Whenever the word "Sets" turns up in a line below, that line should be copied.

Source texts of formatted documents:
---
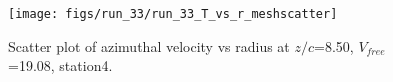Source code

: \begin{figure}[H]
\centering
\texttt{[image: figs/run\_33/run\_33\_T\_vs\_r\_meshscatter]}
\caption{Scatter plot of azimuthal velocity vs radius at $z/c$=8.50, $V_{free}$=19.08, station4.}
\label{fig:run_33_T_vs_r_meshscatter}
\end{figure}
---
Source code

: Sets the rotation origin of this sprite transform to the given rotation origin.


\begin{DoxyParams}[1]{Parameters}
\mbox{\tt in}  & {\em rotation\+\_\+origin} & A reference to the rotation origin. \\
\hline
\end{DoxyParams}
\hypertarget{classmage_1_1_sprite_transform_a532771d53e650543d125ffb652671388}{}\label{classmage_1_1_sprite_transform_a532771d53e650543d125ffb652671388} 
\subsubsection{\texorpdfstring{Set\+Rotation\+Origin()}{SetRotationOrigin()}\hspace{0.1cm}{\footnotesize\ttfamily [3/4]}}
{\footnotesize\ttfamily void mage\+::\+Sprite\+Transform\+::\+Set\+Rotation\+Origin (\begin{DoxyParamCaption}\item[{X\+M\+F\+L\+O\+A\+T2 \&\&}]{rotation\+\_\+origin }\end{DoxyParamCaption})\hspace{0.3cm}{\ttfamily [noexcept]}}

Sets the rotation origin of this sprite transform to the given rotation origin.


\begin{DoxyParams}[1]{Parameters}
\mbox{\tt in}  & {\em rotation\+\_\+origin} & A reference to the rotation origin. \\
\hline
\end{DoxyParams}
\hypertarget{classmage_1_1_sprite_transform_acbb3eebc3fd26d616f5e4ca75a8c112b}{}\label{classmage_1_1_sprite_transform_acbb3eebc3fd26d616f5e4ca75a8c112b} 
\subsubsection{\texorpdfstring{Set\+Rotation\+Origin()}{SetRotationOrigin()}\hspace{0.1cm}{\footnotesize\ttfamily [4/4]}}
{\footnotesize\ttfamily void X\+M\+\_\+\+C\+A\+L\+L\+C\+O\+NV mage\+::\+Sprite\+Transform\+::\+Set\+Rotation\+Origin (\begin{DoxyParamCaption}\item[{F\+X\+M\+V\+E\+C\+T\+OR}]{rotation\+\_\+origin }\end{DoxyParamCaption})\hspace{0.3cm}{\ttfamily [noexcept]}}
---
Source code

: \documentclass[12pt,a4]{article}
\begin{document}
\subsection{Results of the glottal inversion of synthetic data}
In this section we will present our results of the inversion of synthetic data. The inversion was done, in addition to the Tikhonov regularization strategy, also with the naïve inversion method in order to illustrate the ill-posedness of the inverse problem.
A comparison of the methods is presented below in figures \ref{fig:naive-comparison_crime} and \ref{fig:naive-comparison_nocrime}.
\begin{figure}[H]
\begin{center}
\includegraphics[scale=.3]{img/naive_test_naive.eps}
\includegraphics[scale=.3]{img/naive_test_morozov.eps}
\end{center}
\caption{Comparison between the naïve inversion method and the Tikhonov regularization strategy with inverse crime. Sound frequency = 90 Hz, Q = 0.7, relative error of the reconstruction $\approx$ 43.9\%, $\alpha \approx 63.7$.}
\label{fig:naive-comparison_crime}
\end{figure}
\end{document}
---
SOLUTION TO THIS TASK —
: Sets the rotation origin of this sprite transform to the given rotation origin.
Sets the rotation origin of this sprite transform to the given rotation origin.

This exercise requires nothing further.